LEADER: Council leader Christopher Akers-Blecher and Joe Bradley
LEADER: Council leader Christopher Akers-Blecher and Joe Bradley

HARTLEPOOL councillors will see a rise in their basic allowance only if council employees get a pay boost first, it has been agreed.

Proposals by the Independent Remuneration Panel (IRP) that recommended a rise in the allowance from the current figure of £5,825 to £6,267 - a rise of £442 - was rejected by members.

Instead a Labour-backed amendment for councillors to only receive an increase if local authority staff are awarded one by Government was agreed, despite heavy criticism from some opposition members inside a tense council chamber.

Independent councillor Paul Thompson said it was “abhorrent” to even consider a rise for councillors of any kind given the ongoing budget pressures and job cuts. On July 10, more than 3,000 Hartlepool Borough Council staff and school support staff will stage a walkout over the Government’s offer of a rise of just one per cent.

Council leader Christopher Akers-Belcher said: “I put forward that the Labour Group sticks by the principle of the resolution of April 2013 whereby elected members shall only receive an increase in their basic allowance in-line with that awarded to our staff, as and when their increase is confirmed by Government.”

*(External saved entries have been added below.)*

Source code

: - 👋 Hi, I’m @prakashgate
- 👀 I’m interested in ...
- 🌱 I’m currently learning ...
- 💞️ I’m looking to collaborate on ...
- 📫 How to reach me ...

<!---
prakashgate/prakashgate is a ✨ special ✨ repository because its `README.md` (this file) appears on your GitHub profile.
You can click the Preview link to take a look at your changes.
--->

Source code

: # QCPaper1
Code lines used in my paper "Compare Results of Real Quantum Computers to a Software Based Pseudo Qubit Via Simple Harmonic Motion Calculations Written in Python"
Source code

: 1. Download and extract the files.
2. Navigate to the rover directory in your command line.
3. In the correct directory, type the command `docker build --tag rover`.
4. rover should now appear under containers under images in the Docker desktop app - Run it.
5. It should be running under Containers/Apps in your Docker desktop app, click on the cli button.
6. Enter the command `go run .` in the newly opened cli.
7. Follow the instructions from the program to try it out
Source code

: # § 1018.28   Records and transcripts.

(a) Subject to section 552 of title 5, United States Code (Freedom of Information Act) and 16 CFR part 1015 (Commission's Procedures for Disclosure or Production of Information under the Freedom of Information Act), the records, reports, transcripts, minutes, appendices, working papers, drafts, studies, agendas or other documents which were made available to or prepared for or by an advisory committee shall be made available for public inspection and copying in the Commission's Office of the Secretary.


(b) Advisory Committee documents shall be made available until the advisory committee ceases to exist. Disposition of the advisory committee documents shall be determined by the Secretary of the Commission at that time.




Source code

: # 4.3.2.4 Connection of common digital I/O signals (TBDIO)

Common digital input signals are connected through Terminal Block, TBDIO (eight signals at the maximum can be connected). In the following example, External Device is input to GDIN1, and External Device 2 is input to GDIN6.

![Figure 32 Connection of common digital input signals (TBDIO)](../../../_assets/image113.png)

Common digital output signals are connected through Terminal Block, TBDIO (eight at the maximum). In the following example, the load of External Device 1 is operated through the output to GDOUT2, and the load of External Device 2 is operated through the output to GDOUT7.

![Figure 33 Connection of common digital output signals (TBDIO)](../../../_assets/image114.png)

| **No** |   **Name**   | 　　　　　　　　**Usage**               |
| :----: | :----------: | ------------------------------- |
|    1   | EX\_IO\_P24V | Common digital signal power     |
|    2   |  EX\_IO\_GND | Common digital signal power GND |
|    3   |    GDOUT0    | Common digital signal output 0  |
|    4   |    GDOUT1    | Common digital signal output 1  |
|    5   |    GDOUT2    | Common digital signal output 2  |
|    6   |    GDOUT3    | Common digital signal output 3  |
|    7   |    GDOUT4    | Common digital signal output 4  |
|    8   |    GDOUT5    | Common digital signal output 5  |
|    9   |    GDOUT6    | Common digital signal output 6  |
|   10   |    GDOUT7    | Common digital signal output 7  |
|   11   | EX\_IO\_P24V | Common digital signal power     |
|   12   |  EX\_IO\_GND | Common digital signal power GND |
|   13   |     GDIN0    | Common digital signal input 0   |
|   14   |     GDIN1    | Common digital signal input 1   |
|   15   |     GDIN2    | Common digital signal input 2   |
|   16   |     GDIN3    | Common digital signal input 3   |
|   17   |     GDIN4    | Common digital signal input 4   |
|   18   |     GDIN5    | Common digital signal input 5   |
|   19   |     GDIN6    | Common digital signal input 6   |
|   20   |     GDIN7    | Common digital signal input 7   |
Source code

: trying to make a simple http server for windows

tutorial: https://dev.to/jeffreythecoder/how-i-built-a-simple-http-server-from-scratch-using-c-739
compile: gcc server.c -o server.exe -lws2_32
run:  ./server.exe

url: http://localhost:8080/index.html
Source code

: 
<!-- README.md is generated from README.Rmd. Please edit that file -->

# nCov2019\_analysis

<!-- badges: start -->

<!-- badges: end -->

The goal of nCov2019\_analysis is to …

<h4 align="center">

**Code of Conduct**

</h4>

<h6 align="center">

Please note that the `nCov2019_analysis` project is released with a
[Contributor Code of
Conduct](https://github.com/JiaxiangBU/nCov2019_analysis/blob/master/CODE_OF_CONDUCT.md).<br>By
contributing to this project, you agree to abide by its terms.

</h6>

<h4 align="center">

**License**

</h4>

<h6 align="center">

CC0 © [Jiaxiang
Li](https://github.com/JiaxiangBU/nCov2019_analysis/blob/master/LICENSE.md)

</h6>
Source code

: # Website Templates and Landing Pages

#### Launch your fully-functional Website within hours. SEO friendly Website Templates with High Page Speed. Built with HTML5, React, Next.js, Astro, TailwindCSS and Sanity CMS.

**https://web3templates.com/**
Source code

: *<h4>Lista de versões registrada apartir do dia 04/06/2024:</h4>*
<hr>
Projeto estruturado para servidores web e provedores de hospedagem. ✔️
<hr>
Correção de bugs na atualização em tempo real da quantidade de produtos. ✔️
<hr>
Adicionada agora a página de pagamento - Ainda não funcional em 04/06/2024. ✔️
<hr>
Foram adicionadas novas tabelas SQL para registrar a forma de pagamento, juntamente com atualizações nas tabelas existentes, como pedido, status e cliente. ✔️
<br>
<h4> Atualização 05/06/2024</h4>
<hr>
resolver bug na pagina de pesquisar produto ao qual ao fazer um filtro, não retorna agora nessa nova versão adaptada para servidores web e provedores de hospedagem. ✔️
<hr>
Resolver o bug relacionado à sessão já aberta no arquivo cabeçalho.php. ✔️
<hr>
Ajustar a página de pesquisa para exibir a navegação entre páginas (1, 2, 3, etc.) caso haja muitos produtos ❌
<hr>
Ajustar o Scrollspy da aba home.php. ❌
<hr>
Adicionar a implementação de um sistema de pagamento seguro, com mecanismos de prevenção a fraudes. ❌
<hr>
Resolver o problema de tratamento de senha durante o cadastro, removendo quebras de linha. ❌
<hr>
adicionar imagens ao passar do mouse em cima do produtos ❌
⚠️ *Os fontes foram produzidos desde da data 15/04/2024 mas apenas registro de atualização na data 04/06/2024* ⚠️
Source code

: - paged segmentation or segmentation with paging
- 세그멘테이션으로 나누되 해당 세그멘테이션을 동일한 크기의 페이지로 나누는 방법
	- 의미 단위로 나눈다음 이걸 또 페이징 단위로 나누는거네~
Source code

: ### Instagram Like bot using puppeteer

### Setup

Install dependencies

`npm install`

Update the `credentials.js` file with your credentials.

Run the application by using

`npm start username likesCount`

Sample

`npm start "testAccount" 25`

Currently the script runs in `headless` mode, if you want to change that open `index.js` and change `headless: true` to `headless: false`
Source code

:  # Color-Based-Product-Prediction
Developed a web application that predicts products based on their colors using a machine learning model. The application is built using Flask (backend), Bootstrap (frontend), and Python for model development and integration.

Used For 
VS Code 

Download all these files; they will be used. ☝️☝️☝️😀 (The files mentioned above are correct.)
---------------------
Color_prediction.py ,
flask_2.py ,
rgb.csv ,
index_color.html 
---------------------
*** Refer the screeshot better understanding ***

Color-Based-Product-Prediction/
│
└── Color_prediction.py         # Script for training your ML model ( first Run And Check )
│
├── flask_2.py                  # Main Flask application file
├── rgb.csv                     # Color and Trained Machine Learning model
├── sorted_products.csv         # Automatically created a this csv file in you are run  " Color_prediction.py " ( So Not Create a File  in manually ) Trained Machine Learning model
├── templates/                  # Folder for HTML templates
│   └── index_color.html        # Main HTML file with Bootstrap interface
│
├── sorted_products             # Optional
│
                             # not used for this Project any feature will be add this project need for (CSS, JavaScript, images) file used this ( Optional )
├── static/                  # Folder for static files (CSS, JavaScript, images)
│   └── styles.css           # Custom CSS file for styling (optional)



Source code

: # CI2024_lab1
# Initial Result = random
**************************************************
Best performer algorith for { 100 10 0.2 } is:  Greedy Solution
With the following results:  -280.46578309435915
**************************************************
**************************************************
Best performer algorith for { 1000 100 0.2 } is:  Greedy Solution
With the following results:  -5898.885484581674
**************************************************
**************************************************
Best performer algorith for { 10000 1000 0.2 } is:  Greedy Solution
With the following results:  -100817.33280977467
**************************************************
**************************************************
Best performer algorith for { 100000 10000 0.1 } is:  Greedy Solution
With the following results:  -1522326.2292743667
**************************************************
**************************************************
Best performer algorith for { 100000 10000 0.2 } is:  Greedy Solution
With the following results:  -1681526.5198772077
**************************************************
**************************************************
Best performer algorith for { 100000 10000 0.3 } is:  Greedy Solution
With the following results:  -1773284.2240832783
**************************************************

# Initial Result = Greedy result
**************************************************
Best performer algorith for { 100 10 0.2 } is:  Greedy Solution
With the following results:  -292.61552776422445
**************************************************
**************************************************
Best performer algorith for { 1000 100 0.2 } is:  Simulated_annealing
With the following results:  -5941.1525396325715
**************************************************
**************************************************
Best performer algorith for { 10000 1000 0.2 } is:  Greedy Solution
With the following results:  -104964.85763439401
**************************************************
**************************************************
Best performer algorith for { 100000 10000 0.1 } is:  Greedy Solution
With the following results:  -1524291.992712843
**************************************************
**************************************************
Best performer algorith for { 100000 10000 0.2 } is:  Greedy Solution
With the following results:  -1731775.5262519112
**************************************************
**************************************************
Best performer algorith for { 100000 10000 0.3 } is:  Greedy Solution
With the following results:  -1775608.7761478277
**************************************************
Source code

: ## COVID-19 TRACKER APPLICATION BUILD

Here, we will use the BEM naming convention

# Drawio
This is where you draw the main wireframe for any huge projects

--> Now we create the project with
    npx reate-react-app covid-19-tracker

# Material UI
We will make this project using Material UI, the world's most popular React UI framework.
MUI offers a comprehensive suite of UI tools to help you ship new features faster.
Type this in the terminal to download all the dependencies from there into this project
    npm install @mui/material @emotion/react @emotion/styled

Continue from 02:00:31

But Coun Thompson said: “It is abhorrent we are thinking about any increase especially in the current climate.” He called for all special responsibility allowances (SRA) for committee chairman to be scrapped but it was rejected.

UKIP councillor George Springer said: “It is not so much about the amount, it is the principle when people are facing cuts.”

In a passionate speech Putting Hartlepool First (PHF) councillor David Riddle added: “We have reached a tipping point when it comes to reality, the reputation of this chamber is at an all-time low.”

Labour also proposed splitting the principal minority group leader allowance of around £3,400 (currently held by (PHF) between PHF, the Conservatives and UKIP, which was agreed by a majority.

It was also agreed the chairman of the audit and governance committee, currently Conservative group leader Ray Martin-Wells, should receive a 100 per cent SRA for that role - a rise of 30 per cent.

That brings it in line with the chairman of the various policy committees, who each receive an SRA of £5,825 on top of their basic allowance. Councillors can only receive one SRA each. Coun Martin-Wells declared an interest and didn’t vote on the issue. The IRP had also recommended halving the SRA given to the neighbourhood forums chairs but it was rejected in the Labour Group’s amendments.